7. Clustering (2)

Eunji·약 19시간 전

Data Mining

목록 보기

12/12

1. Basic Clustering Methods: Hierarchical Methods

1.1 Why Hierarchical Clustering?

Multiple levels of granularity

In many real scenarios, data naturally forms groups at different levels
E.g., organization charts or handwriting styles

Dendrogram

The result is a tree structure that supports many possible clusterings by "cutting" the tree at different heights

단순히 k개로 나누기가 아니라 덴드로그램이라는 트리 구조를 만든다. 높이에 따라 자르면 다양한 단계의 군집을 얻을 수 있다.

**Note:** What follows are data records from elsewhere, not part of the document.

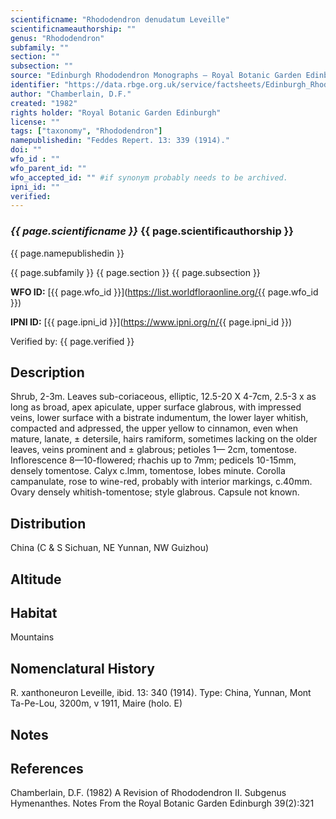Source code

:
 ```yaml
---
scientificname: "Rhododendron denudatum Leveille"
scientificnameauthorship: ""
genus: "Rhododendron"
subfamily: ""
section: ""
subsection: ""
source: "Edinburgh Rhododendron Monographs – Royal Botanic Garden Edinburgh"
identifier: "https://data.rbge.org.uk/service/factsheets/Edinburgh_Rhododendron_Monographs.xhtml"
author: "Chamberlain, D.F."
created: "1982"
rights holder: "Royal Botanic Garden Edinburgh"
license: ""
tags: ["taxonomy", "Rhododendron"]
namepublishedin: "Feddes Repert. 13: 339 (1914)."
doi: ""
wfo_id : ""
wfo_parent_id: ""
wfo_accepted_id: "" #if synonym probably needs to be archived.                      
ipni_id: ""
verified:
---
```

### _{{ page.scientificname }}_ {{ page.scientificauthorship }}
 {{ page.namepublishedin }}

{{ page.subfamily }} {{ page.section }} {{ page.subsection }}

**WFO ID:** [{{ page.wfo_id }}](https://list.worldfloraonline.org/{{ page.wfo_id }})

**IPNI ID:** [{{ page.ipni_id }}](https://www.ipni.org/n/{{ page.ipni_id }})

Verified by: {{ page.verified }}



## Description
Shrub, 2-3m. Leaves sub-coriaceous, elliptic, 12.5-20 X 4-7cm, 2.5-3 x as long as broad, apex apiculate, upper surface glabrous, with impressed veins, lower surface with a bistrate indumentum, the lower layer whitish, compacted and adpressed, the upper yellow to cinnamon, even when mature, lanate, ± detersile, hairs ramiform, sometimes lacking on the older leaves, veins prominent and ± glabrous; petioles 1— 2cm, tomentose. Inflorescence 8—10-flowered; rhachis up to 7mm; pedicels 10-15mm, densely tomentose. Calyx c.lmm, tomentose, lobes minute. Corolla campanulate, rose to wine-red, probably with interior markings, c.40mm. Ovary densely whitish-tomentose; style glabrous. Capsule not known.

## Distribution
China (C & S Sichuan, NE Yunnan, NW Guizhou)

## Altitude


## Habitat
Mountains

## Nomenclatural History
R. xanthoneuron Leveille, ibid. 13: 340 (1914). Type: China, Yunnan, Mont Ta-Pe-Lou, 3200m, v 1911, Maire (holo. E)
                       
## Notes


## References

Chamberlain, D.F. (1982) A Revision of Rhododendron II. Subgenus Hymenanthes. Notes From the Royal Botanic Garden Edinburgh 39(2):321
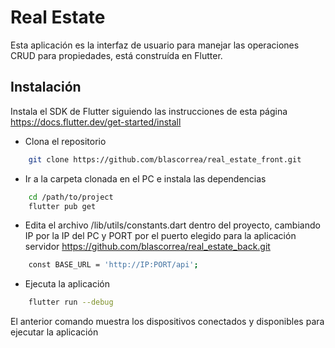 # Real Estate

Esta aplicación es la interfaz de usuario para manejar las operaciones CRUD para propiedades, está construída en Flutter.

## Instalación

Instala el SDK de Flutter siguiendo las instrucciones de esta página https://docs.flutter.dev/get-started/install

* Clona el repositorio
```bash
    git clone https://github.com/blascorrea/real_estate_front.git
```
* Ir a la carpeta clonada en el PC e instala las dependencias
```bash
    cd /path/to/project
    flutter pub get
```
* Edita el archivo /lib/utils/constants.dart dentro del proyecto, cambiando IP por la IP del PC y PORT por el puerto elegido para la aplicación servidor https://github.com/blascorrea/real_estate_back.git
```bash
    const BASE_URL = 'http://IP:PORT/api';
```
* Ejecuta la aplicación
```bash
    flutter run --debug
```

El anterior comando muestra los dispositivos conectados y disponibles para ejecutar la aplicación
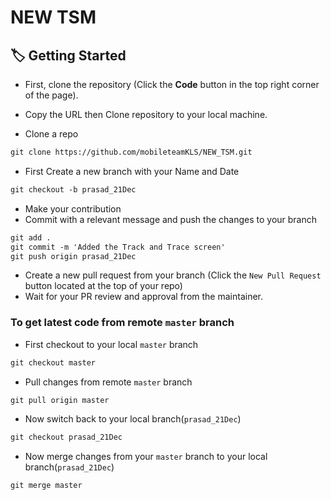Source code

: # NEW TSM

## :label: Getting Started

* First, clone the repository (Click the <b><b>Code</b></b> button in the top right corner of the page).
* Copy the URL then Clone repository to your local machine.

* Clone a repo

```markdown
git clone https://github.com/mobileteamKLS/NEW_TSM.git 
```

* First Create a new branch with your Name and Date

```markdown
git checkout -b prasad_21Dec
```

* Make your contribution
* Commit with a relevant message and push the changes to your branch

```markdown
git add .
git commit -m 'Added the Track and Trace screen'
git push origin prasad_21Dec
```

* Create a new pull request from your branch (Click the `New Pull Request` button located at the top of your repo)
* Wait for your PR review and approval from the maintainer.
  
### To get latest code from remote `master` branch
* First checkout to your local `master` branch  

```markdown
git checkout master
```
* Pull changes from remote `master` branch  

```markdown
git pull origin master
```
* Now switch back to your local branch(`prasad_21Dec`)  

```markdown
git checkout prasad_21Dec
```
* Now merge changes from your `master` branch to your local branch(`prasad_21Dec`)  

```markdown
git merge master
```
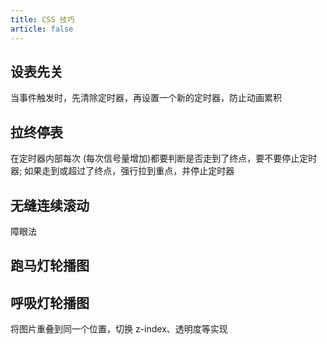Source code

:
 ```yaml
---
title: CSS 技巧
article: false
---
```


## 设表先关

当事件触发时，先清除定时器，再设置一个新的定时器，防止动画累积

## 拉终停表

在定时器内部每次 (每次信号量增加)都要判断是否走到了终点，要不要停止定时器; 如果走到或超过了终点，强行拉到重点，并停止定时器

## 无缝连续滚动

障眼法

## 跑马灯轮播图

## 呼吸灯轮播图

将图片重叠到同一个位置，切换 z-index、透明度等实现
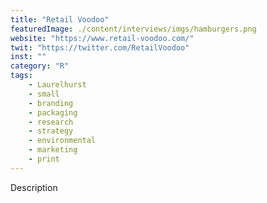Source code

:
 ```yaml
---
title: "Retail Voodoo"
featuredImage: ./content/interviews/imgs/hamburgers.png
website: "https://www.retail-voodoo.com/"
twit: "https://twitter.com/RetailVoodoo"
inst: ""
category: "R"
tags:
    - Laurelhurst
    - small
    - branding
    - packaging
    - research
    - strategy
    - environmental
    - marketing
    - print
---
```


Description
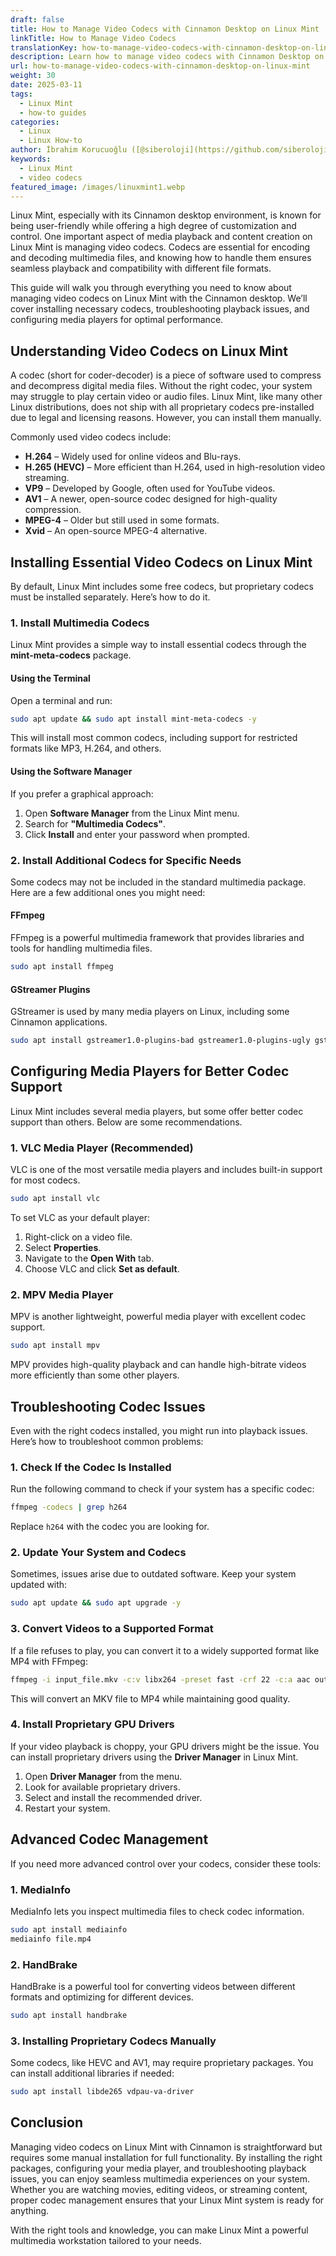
 ```yaml
---
draft: false
title: How to Manage Video Codecs with Cinnamon Desktop on Linux Mint
linkTitle: How to Manage Video Codecs
translationKey: how-to-manage-video-codecs-with-cinnamon-desktop-on-linux-mint
description: Learn how to manage video codecs with Cinnamon Desktop on Linux Mint
url: how-to-manage-video-codecs-with-cinnamon-desktop-on-linux-mint
weight: 30
date: 2025-03-11
tags:
  - Linux Mint
  - how-to guides
categories:
  - Linux
  - Linux How-to
author: İbrahim Korucuoğlu ([@siberoloji](https://github.com/siberoloji))
keywords:
  - Linux Mint
  - video codecs
featured_image: /images/linuxmint1.webp
---
```

Linux Mint, especially with its Cinnamon desktop environment, is known for being user-friendly while offering a high degree of customization and control. One important aspect of media playback and content creation on Linux Mint is managing video codecs. Codecs are essential for encoding and decoding multimedia files, and knowing how to handle them ensures seamless playback and compatibility with different file formats.

This guide will walk you through everything you need to know about managing video codecs on Linux Mint with the Cinnamon desktop. We’ll cover installing necessary codecs, troubleshooting playback issues, and configuring media players for optimal performance.

## Understanding Video Codecs on Linux Mint

A codec (short for coder-decoder) is a piece of software used to compress and decompress digital media files. Without the right codec, your system may struggle to play certain video or audio files. Linux Mint, like many other Linux distributions, does not ship with all proprietary codecs pre-installed due to legal and licensing reasons. However, you can install them manually.

Commonly used video codecs include:

- **H.264** – Widely used for online videos and Blu-rays.
- **H.265 (HEVC)** – More efficient than H.264, used in high-resolution video streaming.
- **VP9** – Developed by Google, often used for YouTube videos.
- **AV1** – A newer, open-source codec designed for high-quality compression.
- **MPEG-4** – Older but still used in some formats.
- **Xvid** – An open-source MPEG-4 alternative.

## Installing Essential Video Codecs on Linux Mint

By default, Linux Mint includes some free codecs, but proprietary codecs must be installed separately. Here’s how to do it.

### 1. Install Multimedia Codecs

Linux Mint provides a simple way to install essential codecs through the **mint-meta-codecs** package.

#### Using the Terminal

Open a terminal and run:

```bash
sudo apt update && sudo apt install mint-meta-codecs -y
```

This will install most common codecs, including support for restricted formats like MP3, H.264, and others.

#### Using the Software Manager

If you prefer a graphical approach:

1. Open **Software Manager** from the Linux Mint menu.
2. Search for **"Multimedia Codecs"**.
3. Click **Install** and enter your password when prompted.

### 2. Install Additional Codecs for Specific Needs

Some codecs may not be included in the standard multimedia package. Here are a few additional ones you might need:

#### FFmpeg

FFmpeg is a powerful multimedia framework that provides libraries and tools for handling multimedia files.

```bash
sudo apt install ffmpeg
```

#### GStreamer Plugins

GStreamer is used by many media players on Linux, including some Cinnamon applications.

```bash
sudo apt install gstreamer1.0-plugins-bad gstreamer1.0-plugins-ugly gstreamer1.0-libav
```

## Configuring Media Players for Better Codec Support

Linux Mint includes several media players, but some offer better codec support than others. Below are some recommendations.

### 1. VLC Media Player (Recommended)

VLC is one of the most versatile media players and includes built-in support for most codecs.

```bash
sudo apt install vlc
```

To set VLC as your default player:

1. Right-click on a video file.
2. Select **Properties**.
3. Navigate to the **Open With** tab.
4. Choose VLC and click **Set as default**.

### 2. MPV Media Player

MPV is another lightweight, powerful media player with excellent codec support.

```bash
sudo apt install mpv
```

MPV provides high-quality playback and can handle high-bitrate videos more efficiently than some other players.

## Troubleshooting Codec Issues

Even with the right codecs installed, you might run into playback issues. Here’s how to troubleshoot common problems:

### 1. Check If the Codec Is Installed

Run the following command to check if your system has a specific codec:

```bash
ffmpeg -codecs | grep h264
```

Replace `h264` with the codec you are looking for.

### 2. Update Your System and Codecs

Sometimes, issues arise due to outdated software. Keep your system updated with:

```bash
sudo apt update && sudo apt upgrade -y
```

### 3. Convert Videos to a Supported Format

If a file refuses to play, you can convert it to a widely supported format like MP4 with FFmpeg:

```bash
ffmpeg -i input_file.mkv -c:v libx264 -preset fast -crf 22 -c:a aac output_file.mp4
```

This will convert an MKV file to MP4 while maintaining good quality.

### 4. Install Proprietary GPU Drivers

If your video playback is choppy, your GPU drivers might be the issue. You can install proprietary drivers using the **Driver Manager** in Linux Mint.

1. Open **Driver Manager** from the menu.
2. Look for available proprietary drivers.
3. Select and install the recommended driver.
4. Restart your system.

## Advanced Codec Management

If you need more advanced control over your codecs, consider these tools:

### 1. MediaInfo

MediaInfo lets you inspect multimedia files to check codec information.

```bash
sudo apt install mediainfo
mediainfo file.mp4
```

### 2. HandBrake

HandBrake is a powerful tool for converting videos between different formats and optimizing for different devices.

```bash
sudo apt install handbrake
```

### 3. Installing Proprietary Codecs Manually

Some codecs, like HEVC and AV1, may require proprietary packages. You can install additional libraries if needed:

```bash
sudo apt install libde265 vdpau-va-driver
```

## Conclusion

Managing video codecs on Linux Mint with Cinnamon is straightforward but requires some manual installation for full functionality. By installing the right packages, configuring your media player, and troubleshooting playback issues, you can enjoy seamless multimedia experiences on your system. Whether you are watching movies, editing videos, or streaming content, proper codec management ensures that your Linux Mint system is ready for anything.

With the right tools and knowledge, you can make Linux Mint a powerful multimedia workstation tailored to your needs.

1.2 Two Viewpoints of Hierarchies

1. Representational Tool

Do not assume the data has an inherent hierarchical structure
Mainly used to summarize and visualize the data
E.g., in HR analytics, a hierarchy (executives $\rightarrow$ managers $\rightarrow$ staff) makes it easy to compute summaries like average salary per level

데이터가 원래 그렇게 생겨서가 아니라, 계층적으로 분류해서 보는 것이 유용하기 때문에 계층적 군집화를 쓴다.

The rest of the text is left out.